→ ABOUT THIS EXERCISE: Wherever a line holds the word "index", copy that line from the data.

(Stored data)

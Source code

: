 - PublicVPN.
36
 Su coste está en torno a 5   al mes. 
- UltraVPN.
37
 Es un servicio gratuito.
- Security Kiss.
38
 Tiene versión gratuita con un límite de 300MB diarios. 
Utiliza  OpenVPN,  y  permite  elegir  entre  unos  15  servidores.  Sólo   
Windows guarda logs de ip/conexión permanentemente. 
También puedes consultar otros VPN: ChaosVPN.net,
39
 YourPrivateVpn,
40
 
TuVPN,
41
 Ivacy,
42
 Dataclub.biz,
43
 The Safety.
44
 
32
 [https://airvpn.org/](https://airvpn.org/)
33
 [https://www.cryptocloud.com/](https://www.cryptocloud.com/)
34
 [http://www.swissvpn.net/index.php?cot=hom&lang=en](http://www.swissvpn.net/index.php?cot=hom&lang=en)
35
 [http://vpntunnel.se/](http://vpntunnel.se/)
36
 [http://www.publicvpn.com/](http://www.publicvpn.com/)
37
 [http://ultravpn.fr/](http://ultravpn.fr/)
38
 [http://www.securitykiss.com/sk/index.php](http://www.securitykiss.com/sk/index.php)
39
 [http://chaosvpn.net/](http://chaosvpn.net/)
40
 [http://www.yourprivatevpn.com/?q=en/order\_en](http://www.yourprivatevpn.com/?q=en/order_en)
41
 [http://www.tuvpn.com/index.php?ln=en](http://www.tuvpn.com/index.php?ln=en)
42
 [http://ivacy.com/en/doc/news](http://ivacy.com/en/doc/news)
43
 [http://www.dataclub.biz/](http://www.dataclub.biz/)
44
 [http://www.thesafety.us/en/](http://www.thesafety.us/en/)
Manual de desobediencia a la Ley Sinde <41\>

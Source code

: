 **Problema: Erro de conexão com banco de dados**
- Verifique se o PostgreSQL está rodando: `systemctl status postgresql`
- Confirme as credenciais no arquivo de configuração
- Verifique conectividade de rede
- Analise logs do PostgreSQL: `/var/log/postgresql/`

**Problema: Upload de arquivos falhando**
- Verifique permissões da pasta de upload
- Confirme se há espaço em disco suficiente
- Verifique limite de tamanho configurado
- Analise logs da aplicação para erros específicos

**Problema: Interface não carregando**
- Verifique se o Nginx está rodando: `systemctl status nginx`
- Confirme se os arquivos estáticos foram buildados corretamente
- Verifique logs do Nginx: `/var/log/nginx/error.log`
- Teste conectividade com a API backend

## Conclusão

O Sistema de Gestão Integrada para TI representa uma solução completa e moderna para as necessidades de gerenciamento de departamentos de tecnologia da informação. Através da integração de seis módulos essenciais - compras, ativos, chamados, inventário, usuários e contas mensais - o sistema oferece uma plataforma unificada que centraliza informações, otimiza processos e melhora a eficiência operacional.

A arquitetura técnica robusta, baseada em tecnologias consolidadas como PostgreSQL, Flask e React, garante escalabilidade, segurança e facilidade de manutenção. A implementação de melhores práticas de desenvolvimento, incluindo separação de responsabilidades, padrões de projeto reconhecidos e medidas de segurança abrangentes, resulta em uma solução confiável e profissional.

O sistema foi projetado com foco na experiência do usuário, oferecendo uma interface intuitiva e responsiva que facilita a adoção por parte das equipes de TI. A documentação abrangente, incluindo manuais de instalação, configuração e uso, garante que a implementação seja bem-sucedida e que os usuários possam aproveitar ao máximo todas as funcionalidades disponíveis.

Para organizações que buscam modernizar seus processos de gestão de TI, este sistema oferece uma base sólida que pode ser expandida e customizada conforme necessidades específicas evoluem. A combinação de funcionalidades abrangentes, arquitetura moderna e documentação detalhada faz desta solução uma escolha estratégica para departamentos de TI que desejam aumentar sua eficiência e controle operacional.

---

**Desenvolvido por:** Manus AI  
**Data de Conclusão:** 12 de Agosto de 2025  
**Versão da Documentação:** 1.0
==
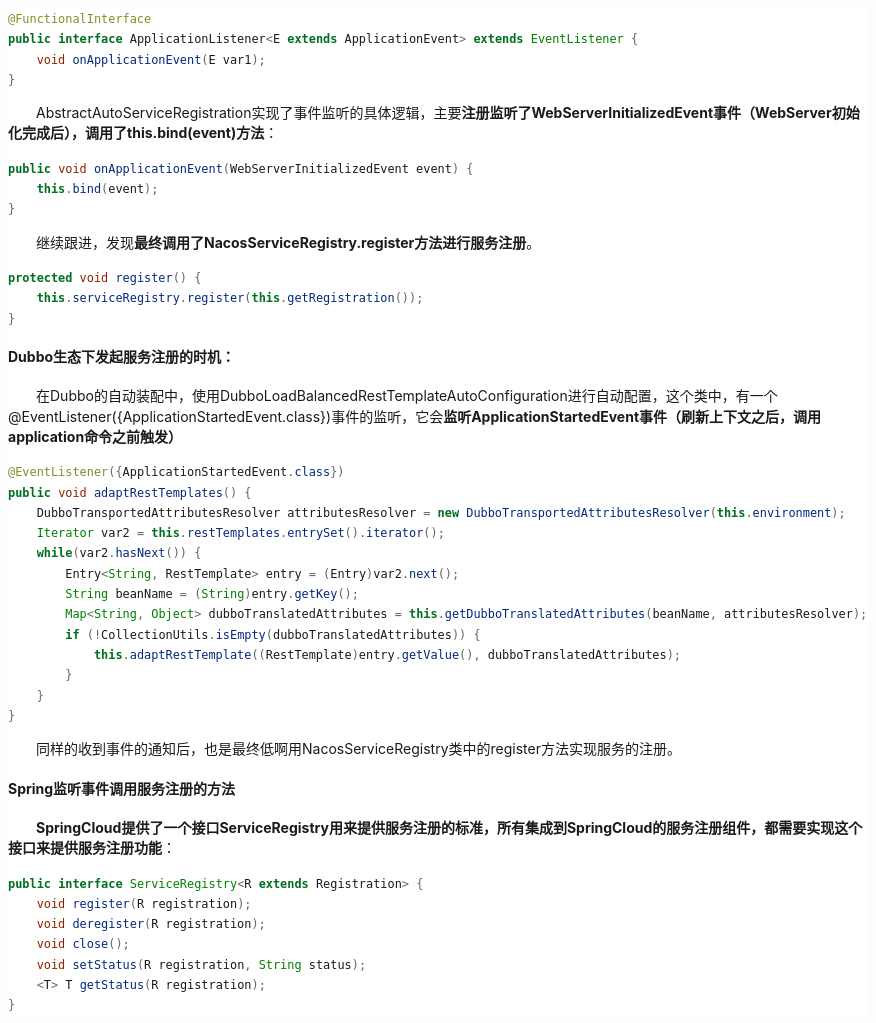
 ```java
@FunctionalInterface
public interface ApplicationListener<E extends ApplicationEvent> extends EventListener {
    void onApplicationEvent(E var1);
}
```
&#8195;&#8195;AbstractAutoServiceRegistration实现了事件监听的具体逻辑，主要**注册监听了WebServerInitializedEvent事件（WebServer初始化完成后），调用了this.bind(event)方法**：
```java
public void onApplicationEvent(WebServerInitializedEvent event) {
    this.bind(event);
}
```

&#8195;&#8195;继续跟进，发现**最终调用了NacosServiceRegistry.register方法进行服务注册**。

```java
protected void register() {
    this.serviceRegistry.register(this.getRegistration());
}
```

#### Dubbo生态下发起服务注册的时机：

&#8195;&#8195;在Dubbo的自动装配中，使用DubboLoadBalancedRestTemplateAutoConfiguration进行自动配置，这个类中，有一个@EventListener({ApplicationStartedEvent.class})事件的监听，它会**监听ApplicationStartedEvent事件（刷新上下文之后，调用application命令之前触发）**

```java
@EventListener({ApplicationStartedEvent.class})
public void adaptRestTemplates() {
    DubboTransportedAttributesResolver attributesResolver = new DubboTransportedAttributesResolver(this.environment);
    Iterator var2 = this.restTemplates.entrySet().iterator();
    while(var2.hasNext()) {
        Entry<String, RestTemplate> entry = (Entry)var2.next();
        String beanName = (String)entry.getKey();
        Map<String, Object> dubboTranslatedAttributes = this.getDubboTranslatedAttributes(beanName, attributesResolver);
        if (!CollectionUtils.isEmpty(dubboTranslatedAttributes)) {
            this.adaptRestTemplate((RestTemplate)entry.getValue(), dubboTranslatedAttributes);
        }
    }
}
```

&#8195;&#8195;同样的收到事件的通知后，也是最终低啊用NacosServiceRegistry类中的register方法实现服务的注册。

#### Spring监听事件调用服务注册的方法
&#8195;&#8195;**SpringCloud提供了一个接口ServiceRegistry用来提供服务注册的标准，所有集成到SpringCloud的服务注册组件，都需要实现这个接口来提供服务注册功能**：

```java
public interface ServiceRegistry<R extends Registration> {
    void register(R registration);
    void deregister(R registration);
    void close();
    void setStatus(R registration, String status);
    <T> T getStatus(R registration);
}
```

→ ANSWER AREA:
 [http://www.swissvpn.net/index.php?cot=hom&lang=en](http://www.swissvpn.net/index.php?cot=hom&lang=en)
 [http://www.securitykiss.com/sk/index.php](http://www.securitykiss.com/sk/index.php)
 [http://www.tuvpn.com/index.php?ln=en](http://www.tuvpn.com/index.php?ln=en)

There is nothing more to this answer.